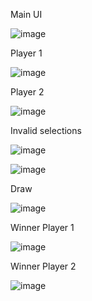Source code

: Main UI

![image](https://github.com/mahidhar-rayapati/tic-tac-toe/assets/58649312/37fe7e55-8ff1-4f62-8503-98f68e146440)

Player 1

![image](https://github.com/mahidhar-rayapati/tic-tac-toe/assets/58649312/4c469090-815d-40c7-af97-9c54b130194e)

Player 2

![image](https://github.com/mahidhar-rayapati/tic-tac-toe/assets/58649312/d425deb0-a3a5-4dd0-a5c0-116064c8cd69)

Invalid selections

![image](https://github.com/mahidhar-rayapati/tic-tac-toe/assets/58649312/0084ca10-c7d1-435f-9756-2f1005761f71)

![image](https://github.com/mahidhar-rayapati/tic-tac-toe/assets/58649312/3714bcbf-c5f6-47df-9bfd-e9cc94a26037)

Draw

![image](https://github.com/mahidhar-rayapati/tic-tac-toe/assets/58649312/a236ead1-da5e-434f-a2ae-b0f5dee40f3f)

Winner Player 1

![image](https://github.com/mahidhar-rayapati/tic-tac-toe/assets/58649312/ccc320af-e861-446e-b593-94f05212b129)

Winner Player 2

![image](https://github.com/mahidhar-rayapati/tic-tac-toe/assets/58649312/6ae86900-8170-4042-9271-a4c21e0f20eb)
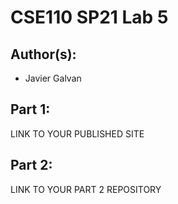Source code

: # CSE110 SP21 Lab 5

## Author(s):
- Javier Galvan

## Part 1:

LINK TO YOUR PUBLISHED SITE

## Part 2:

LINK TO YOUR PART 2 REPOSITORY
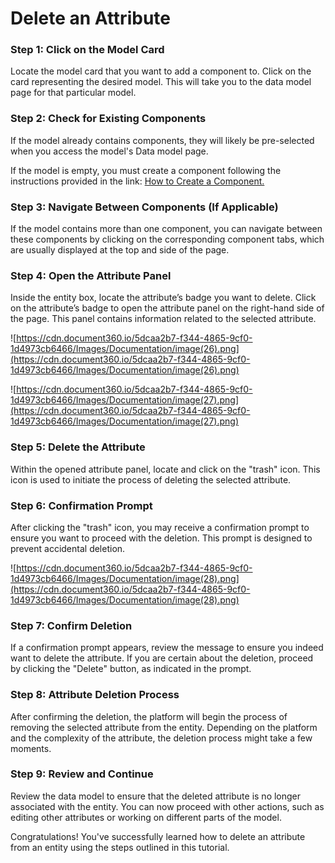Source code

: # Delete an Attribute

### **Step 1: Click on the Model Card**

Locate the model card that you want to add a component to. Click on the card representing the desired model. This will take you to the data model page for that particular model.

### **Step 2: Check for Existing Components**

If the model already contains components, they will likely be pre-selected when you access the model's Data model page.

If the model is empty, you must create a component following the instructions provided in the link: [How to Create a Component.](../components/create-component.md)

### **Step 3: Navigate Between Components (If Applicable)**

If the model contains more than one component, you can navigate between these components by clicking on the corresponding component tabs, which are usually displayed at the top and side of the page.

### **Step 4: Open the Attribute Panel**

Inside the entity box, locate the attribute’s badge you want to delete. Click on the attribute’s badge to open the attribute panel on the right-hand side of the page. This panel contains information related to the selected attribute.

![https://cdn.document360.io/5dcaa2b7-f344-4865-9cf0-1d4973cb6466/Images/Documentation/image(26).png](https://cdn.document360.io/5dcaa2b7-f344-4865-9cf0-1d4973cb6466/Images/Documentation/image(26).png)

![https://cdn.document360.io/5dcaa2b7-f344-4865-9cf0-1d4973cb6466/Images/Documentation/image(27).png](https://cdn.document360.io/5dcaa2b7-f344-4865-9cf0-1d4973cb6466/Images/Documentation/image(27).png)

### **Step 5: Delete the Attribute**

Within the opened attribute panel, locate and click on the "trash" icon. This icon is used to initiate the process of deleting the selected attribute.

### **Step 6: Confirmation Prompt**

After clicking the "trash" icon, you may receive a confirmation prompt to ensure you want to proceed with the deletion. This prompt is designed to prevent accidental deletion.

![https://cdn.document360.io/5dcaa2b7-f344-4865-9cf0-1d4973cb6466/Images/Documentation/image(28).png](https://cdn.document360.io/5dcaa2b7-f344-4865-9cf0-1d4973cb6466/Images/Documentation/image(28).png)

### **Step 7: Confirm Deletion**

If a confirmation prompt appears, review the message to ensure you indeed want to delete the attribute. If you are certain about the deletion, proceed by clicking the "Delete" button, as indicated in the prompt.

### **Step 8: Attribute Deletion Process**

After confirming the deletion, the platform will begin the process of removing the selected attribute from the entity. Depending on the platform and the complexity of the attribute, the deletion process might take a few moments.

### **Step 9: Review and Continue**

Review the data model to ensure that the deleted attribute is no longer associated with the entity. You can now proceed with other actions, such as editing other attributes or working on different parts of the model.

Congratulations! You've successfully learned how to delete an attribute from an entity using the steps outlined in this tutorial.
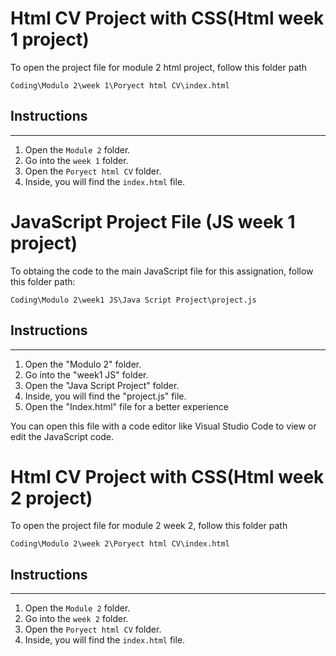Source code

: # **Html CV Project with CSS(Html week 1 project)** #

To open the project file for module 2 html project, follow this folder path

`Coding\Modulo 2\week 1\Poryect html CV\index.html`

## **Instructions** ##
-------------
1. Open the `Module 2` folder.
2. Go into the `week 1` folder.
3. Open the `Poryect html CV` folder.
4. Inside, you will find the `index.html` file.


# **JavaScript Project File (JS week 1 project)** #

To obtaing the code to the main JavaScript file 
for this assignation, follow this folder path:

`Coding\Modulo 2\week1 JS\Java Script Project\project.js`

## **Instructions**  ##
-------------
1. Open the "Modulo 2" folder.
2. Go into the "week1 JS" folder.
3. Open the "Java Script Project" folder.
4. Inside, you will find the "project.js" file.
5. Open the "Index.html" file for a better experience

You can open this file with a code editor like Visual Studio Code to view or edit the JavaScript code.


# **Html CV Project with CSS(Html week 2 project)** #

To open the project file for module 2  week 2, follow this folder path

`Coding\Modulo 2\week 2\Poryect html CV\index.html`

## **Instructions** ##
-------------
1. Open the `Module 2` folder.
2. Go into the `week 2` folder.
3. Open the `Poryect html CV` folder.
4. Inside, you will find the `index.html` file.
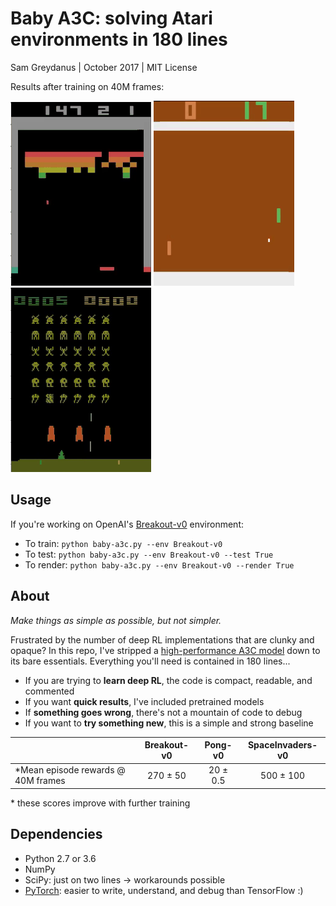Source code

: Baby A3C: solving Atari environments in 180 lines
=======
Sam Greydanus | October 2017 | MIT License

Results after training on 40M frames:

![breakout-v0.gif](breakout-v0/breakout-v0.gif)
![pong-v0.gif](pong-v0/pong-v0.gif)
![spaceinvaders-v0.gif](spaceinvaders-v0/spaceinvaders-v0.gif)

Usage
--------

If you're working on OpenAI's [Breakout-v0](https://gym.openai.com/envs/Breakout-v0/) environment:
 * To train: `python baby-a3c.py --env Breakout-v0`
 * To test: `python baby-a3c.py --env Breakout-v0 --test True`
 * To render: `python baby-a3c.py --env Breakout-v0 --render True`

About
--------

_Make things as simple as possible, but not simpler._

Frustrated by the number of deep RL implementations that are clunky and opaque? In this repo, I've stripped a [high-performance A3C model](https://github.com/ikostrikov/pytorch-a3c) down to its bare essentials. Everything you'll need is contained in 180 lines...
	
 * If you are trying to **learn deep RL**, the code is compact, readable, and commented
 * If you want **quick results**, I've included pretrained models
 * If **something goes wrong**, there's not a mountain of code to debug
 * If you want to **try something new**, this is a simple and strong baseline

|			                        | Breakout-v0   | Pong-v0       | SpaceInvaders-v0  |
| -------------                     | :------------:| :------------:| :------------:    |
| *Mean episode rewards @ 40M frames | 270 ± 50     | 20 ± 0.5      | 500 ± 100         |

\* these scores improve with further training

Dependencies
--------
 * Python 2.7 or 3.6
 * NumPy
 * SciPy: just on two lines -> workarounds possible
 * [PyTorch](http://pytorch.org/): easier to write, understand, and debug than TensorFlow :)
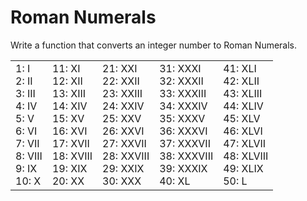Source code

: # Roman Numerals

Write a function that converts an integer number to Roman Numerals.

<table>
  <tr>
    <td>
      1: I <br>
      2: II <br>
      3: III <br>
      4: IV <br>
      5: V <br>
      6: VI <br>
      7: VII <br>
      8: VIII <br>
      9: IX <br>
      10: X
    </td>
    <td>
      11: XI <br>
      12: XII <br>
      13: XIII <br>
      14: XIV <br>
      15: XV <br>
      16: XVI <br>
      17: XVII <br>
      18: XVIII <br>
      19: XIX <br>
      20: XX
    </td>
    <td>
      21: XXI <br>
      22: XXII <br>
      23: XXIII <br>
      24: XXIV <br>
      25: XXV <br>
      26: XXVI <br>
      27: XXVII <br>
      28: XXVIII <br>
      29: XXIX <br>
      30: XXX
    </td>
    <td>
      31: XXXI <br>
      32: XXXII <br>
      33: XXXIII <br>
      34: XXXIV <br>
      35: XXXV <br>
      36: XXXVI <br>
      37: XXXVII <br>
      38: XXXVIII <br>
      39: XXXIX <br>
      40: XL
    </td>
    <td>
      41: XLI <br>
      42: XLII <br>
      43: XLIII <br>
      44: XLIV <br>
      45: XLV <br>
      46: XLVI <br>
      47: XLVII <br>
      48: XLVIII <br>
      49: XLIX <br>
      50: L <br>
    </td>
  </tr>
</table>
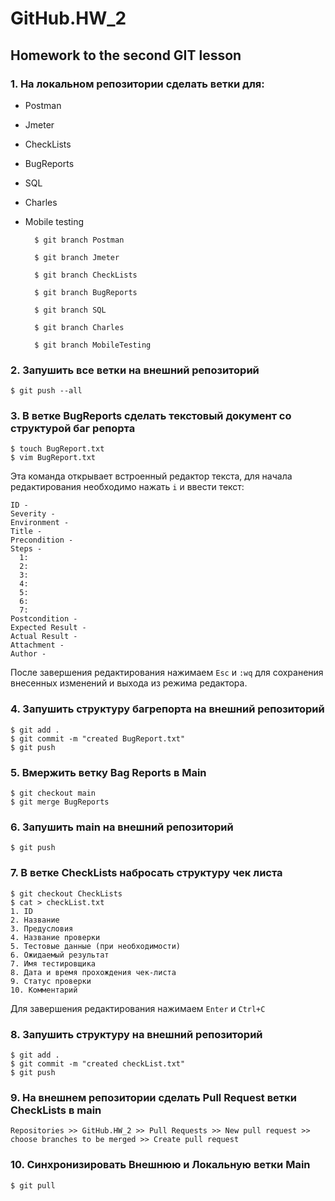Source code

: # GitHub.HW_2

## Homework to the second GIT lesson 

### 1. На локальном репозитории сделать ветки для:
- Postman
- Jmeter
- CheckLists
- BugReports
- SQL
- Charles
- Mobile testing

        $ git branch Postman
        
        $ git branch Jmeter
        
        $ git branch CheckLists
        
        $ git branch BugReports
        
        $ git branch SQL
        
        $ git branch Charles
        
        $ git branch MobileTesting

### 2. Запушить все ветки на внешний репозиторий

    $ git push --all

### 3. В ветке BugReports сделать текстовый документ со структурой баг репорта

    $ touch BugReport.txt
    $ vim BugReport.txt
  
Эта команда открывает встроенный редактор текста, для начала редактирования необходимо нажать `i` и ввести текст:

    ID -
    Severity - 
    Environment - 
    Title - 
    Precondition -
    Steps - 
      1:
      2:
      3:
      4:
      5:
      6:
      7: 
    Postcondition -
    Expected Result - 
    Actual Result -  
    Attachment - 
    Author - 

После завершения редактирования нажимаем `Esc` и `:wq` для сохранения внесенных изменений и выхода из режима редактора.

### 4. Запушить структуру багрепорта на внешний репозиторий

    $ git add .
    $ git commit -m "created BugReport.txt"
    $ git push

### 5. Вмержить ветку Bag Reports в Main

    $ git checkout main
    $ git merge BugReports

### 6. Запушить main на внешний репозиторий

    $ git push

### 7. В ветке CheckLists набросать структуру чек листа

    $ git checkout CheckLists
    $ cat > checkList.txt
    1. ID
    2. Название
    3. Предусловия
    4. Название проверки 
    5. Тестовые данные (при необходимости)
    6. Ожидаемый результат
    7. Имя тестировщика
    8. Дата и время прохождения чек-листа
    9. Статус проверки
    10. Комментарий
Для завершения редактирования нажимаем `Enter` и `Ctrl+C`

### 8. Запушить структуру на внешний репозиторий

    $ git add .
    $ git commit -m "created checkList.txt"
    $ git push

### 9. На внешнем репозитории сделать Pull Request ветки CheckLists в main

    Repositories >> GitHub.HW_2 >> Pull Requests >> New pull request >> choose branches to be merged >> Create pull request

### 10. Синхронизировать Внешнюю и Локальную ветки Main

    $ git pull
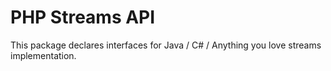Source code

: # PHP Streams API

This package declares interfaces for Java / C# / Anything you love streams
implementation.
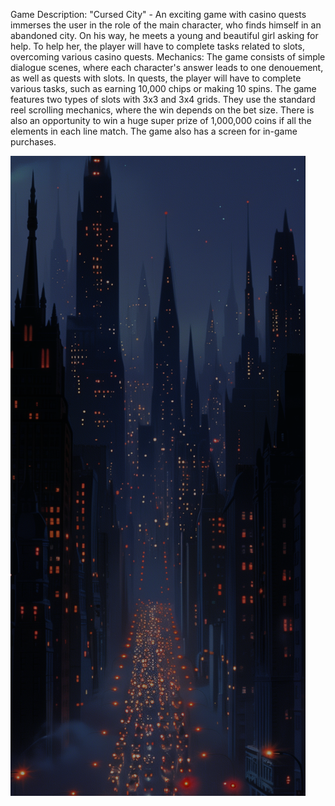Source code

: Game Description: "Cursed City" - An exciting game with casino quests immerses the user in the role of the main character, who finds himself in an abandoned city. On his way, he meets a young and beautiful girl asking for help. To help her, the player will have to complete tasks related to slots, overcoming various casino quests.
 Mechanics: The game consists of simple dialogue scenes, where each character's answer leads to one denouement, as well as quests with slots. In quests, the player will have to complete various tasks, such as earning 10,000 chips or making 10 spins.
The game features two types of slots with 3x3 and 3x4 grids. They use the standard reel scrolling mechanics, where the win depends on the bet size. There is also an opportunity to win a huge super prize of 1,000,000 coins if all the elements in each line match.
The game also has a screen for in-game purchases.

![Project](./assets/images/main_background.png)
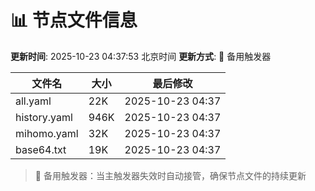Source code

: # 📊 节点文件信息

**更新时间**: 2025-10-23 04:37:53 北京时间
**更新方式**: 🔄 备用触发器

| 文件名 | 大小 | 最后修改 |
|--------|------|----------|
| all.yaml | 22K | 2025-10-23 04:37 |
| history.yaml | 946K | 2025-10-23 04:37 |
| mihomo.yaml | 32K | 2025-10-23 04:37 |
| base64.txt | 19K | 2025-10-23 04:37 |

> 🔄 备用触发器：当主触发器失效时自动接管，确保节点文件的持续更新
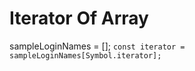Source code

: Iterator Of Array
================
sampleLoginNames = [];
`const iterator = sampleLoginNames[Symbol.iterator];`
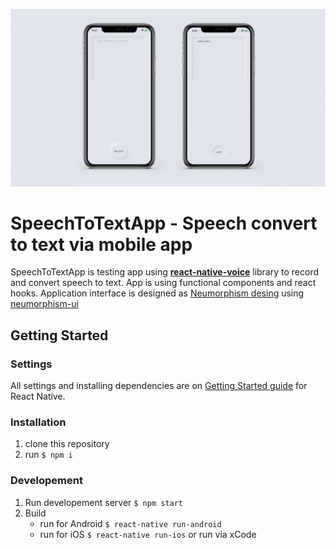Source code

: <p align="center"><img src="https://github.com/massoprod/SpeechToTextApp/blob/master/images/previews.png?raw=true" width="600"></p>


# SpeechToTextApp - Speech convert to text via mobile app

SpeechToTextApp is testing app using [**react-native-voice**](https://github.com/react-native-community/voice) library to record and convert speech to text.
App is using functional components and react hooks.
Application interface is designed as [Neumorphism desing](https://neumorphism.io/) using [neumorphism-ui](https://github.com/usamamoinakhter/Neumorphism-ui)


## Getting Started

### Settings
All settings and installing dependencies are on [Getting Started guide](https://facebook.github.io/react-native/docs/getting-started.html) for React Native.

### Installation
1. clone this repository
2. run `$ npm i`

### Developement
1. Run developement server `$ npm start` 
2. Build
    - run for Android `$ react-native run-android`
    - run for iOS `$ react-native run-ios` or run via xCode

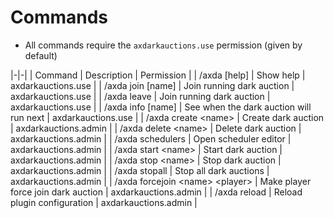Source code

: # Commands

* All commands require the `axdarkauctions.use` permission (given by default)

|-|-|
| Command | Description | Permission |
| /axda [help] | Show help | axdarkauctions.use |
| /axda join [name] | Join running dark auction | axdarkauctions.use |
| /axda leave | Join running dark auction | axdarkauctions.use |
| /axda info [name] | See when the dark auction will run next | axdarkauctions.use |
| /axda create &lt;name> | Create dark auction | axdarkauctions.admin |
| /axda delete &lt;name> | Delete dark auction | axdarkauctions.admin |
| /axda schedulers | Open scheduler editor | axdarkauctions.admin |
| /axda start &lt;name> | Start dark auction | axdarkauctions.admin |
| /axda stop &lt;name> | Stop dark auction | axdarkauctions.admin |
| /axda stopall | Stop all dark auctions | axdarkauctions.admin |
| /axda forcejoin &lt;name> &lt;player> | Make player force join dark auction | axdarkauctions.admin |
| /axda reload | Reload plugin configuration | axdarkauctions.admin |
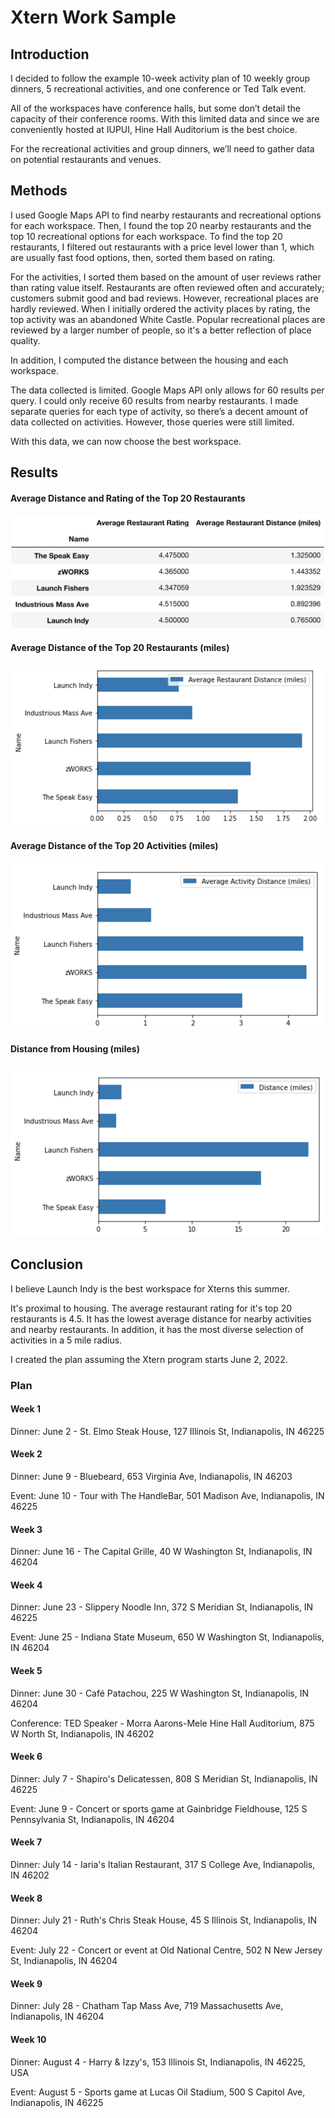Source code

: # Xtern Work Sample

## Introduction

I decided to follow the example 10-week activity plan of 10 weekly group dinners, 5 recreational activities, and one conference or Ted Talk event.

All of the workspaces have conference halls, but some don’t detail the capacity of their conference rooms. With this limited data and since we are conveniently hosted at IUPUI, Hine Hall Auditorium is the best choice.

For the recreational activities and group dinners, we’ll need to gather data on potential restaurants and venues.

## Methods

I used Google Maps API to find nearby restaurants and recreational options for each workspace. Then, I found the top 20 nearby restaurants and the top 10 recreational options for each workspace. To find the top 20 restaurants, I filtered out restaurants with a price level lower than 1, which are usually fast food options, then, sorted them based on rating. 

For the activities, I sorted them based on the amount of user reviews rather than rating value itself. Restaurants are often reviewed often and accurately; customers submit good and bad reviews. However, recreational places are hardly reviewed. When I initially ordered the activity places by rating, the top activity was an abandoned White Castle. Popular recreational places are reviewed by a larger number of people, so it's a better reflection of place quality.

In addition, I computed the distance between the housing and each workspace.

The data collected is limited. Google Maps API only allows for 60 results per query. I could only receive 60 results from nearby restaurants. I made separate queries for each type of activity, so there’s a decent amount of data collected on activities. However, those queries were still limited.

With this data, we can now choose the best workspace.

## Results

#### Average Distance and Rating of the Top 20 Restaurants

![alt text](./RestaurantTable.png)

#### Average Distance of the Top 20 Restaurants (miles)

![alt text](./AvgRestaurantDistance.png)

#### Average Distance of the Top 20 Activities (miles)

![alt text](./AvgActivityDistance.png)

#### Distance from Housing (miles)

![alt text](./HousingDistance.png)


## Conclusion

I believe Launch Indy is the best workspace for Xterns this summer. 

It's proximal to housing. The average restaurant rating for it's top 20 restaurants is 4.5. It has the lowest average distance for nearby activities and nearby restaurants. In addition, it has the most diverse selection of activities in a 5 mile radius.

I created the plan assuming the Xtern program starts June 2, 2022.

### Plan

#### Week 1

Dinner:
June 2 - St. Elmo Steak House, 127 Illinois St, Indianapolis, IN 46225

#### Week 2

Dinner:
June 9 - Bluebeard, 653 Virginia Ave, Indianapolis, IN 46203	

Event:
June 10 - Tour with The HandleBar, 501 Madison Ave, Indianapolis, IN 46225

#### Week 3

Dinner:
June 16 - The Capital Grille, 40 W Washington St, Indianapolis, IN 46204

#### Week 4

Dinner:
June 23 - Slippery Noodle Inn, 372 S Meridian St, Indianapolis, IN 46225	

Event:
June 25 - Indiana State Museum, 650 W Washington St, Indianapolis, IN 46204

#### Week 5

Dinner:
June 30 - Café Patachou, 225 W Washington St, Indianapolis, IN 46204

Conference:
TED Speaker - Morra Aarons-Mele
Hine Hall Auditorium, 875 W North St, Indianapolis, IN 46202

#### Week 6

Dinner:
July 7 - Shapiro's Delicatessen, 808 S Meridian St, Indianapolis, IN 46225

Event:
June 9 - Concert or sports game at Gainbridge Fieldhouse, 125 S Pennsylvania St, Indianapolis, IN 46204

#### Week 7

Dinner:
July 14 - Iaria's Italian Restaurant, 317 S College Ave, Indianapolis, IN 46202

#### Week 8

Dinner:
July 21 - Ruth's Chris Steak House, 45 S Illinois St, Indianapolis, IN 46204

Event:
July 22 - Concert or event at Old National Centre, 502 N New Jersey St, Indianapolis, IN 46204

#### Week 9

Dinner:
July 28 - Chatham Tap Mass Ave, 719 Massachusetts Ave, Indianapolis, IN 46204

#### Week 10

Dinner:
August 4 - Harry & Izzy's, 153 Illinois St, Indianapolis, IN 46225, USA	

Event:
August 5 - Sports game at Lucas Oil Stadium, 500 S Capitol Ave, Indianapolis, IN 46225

Problem:
Respond with the exact lines above running from the one containing "This package declares" to the one containing "App is using", both ends kept and no pictures included.

Response:
This package declares interfaces for Java / C# / Anything you love streams
implementation.
Source code

: Game Description: "Cursed City" - An exciting game with casino quests immerses the user in the role of the main character, who finds himself in an abandoned city. On his way, he meets a young and beautiful girl asking for help. To help her, the player will have to complete tasks related to slots, overcoming various casino quests.
 Mechanics: The game consists of simple dialogue scenes, where each character's answer leads to one denouement, as well as quests with slots. In quests, the player will have to complete various tasks, such as earning 10,000 chips or making 10 spins.
The game features two types of slots with 3x3 and 3x4 grids. They use the standard reel scrolling mechanics, where the win depends on the bet size. There is also an opportunity to win a huge super prize of 1,000,000 coins if all the elements in each line match.
The game also has a screen for in-game purchases.

![Project](./assets/images/main_background.png)
Source code

: # 📊 节点文件信息

**更新时间**: 2025-10-23 04:37:53 北京时间
**更新方式**: 🔄 备用触发器

| 文件名 | 大小 | 最后修改 |
|--------|------|----------|
| all.yaml | 22K | 2025-10-23 04:37 |
| history.yaml | 946K | 2025-10-23 04:37 |
| mihomo.yaml | 32K | 2025-10-23 04:37 |
| base64.txt | 19K | 2025-10-23 04:37 |

> 🔄 备用触发器：当主触发器失效时自动接管，确保节点文件的持续更新
Source code

: Iterator Of Array
================
sampleLoginNames = [];
`const iterator = sampleLoginNames[Symbol.iterator];`
Source code

: <p align="center"><img src="https://github.com/massoprod/SpeechToTextApp/blob/master/images/previews.png?raw=true" width="600"></p>


# SpeechToTextApp - Speech convert to text via mobile app

SpeechToTextApp is testing app using [**react-native-voice**](https://github.com/react-native-community/voice) library to record and convert speech to text.
App is using functional components and react hooks.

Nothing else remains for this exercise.